Plusieurs annonces faites au cours de l’été puis dans les semaines précédant la rentrée ont donné le sentiment que l’École allait être (enfin) au cœur des préoccupations gouvernementales. Faut-il s’en réjouir ?
Le budget « historique » annoncé par Gabriel Attal, la prise de parole inédite du Président de la République à la réunion des recteurs le 24 aout, les déclarations de Pap Ndiaye pour qu’il y ait « un professeur devant chaque classe » sont aussi le signe que l’École et ses enseignants traversent une crise importante. Le bricolage ne suffira pas.

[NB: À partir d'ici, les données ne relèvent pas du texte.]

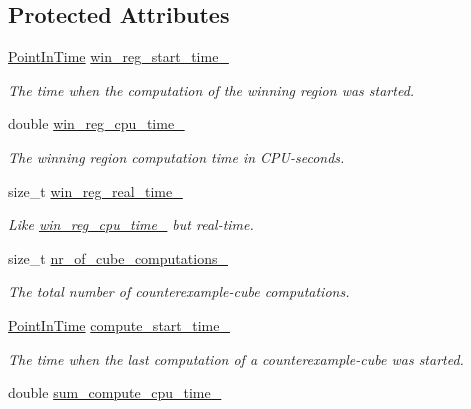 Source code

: \subsection*{Protected Attributes}
\begin{DoxyCompactItemize}
\item 
\hyperlink{Stopwatch_8h_af3a9f634f27bed7e98dbc23e5c6f807d}{Point\-In\-Time} \hyperlink{classLearnStatisticsQBF_a2c1d2ca27ab1a5edf496ffd603ba0878}{win\-\_\-reg\-\_\-start\-\_\-time\-\_\-}
\begin{DoxyCompactList}\small\item\em The time when the computation of the winning region was started. \end{DoxyCompactList}\item 
double \hyperlink{classLearnStatisticsQBF_a679a221c1cbf3330572f93d850976289}{win\-\_\-reg\-\_\-cpu\-\_\-time\-\_\-}
\begin{DoxyCompactList}\small\item\em The winning region computation time in C\-P\-U-\/seconds. \end{DoxyCompactList}\item 
size\-\_\-t \hyperlink{classLearnStatisticsQBF_a58013212d789d3c025b521cd150dc12d}{win\-\_\-reg\-\_\-real\-\_\-time\-\_\-}
\begin{DoxyCompactList}\small\item\em Like \hyperlink{classLearnStatisticsQBF_a679a221c1cbf3330572f93d850976289}{win\-\_\-reg\-\_\-cpu\-\_\-time\-\_\-} but real-\/time. \end{DoxyCompactList}\item 
size\-\_\-t \hyperlink{classLearnStatisticsQBF_a857dac1670c551b3dcf935860651143b}{nr\-\_\-of\-\_\-cube\-\_\-computations\-\_\-}
\begin{DoxyCompactList}\small\item\em The total number of counterexample-\/cube computations. \end{DoxyCompactList}\item 
\hyperlink{Stopwatch_8h_af3a9f634f27bed7e98dbc23e5c6f807d}{Point\-In\-Time} \hyperlink{classLearnStatisticsQBF_a820d051dbab21cb8df1ad673b04a0c92}{compute\-\_\-start\-\_\-time\-\_\-}
\begin{DoxyCompactList}\small\item\em The time when the last computation of a counterexample-\/cube was started. \end{DoxyCompactList}\item 
double \hyperlink{classLearnStatisticsQBF_a4caf75f422eed77570e5592ce35c9bd0}{sum\-\_\-compute\-\_\-cpu\-\_\-time\-\_\-}

\end{DoxyCompactItemize}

Pénurie partout, profs nulle part !
Y aura t-il suffisament de profs à la rentrée ? Nombreux se posent la question. L’alerte s’est d’abord focalisée sur les 4000 postes non pourvus aux concours Puis, les « job dating » ont mis en lumière le recours aux contractuels.

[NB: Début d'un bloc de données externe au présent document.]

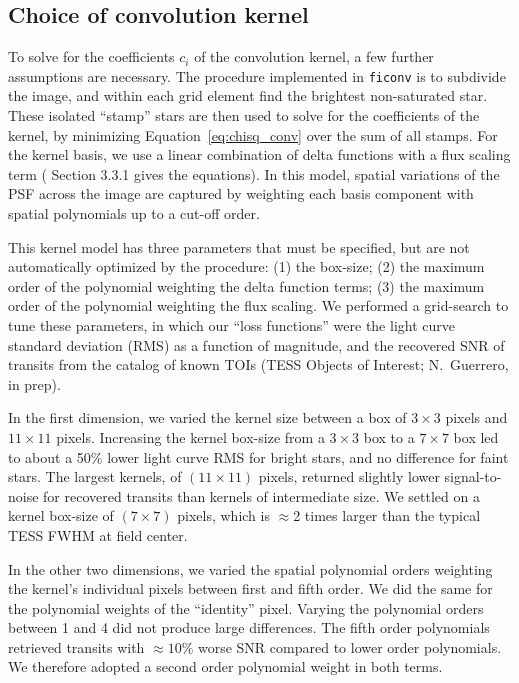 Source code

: \documentclass[12pt,twocolumn,tighten]{aastex62}
\begin{document}
\subsection{Choice of convolution kernel}

To solve for the coefficients $c_i$ of the convolution kernel, a few
further assumptions are necessary.  The procedure implemented in
\texttt{ficonv} is to subdivide the image, and within each grid
element find the brightest non-saturated star. These isolated
``stamp'' stars are then used to solve for the coefficients of the
kernel, by minimizing Equation~\ref{eq:chisq_conv} over the sum of all
stamps.  For the kernel basis, we use a linear combination of delta
functions with a flux scaling term
(\citealt{soares-furtado_image_2017} Section 3.3.1 gives the
equations).  In this model, spatial variations of the PSF across the
image are captured by weighting each basis component with spatial
polynomials up to a cut-off order.

This kernel model has three parameters that must be specified, but are
not automatically optimized by the procedure: (1) the box-size; (2)
the maximum order of the polynomial weighting the delta function
terms; (3) the maximum order of the polynomial weighting the flux
scaling.  We performed a grid-search to tune these parameters, in
which our ``loss functions'' were the light curve standard deviation
(RMS) as a function of magnitude, and the recovered SNR of transits
from the catalog of known TOIs (TESS Objects of Interest; N.~Guerrero,
in prep).

In the first dimension, we varied the kernel size between a box of
$3\times3$ pixels and $11\times11$ pixels.  Increasing the kernel
box-size from a $3\times3$ box to a $7\times7$ box led to about a 50\%
lower light curve RMS for bright stars, and no difference for faint
stars.  The largest kernels, of $(11\times11)$ pixels, returned
slightly lower signal-to-noise for recovered transits than kernels of
intermediate size.  We settled on a kernel box-size of $(7\times7)$
pixels, which is $\approx$2 times larger than the typical TESS FWHM at
field center. 

In the other two dimensions, we varied the spatial polynomial orders
weighting the kernel's individual pixels between first and fifth
order.  We did the same for the polynomial weights of the ``identity''
pixel.  Varying the polynomial orders between 1 and 4 did not produce
large differences.  The fifth order polynomials retrieved transits
with $\approx10\%$ worse SNR compared to lower order polynomials.  We
therefore adopted a second order polynomial weight in both terms.
\end{document}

Si cette tension est inédite, elle n’était pas imprévisible. Elle est le résultat des choix antérieurs. Et s’il y a des raisons conjoncturelles, cette pénurie s’inscrit surtout dans une combinaison de raisons plus profondes
Ce qui est propre à cette année est le résultat de la réforme de la formation reportant d’un an la possibilité de s’inscrire aux concours. Cela entraine mécaniquement une baisse des candidats potentiels.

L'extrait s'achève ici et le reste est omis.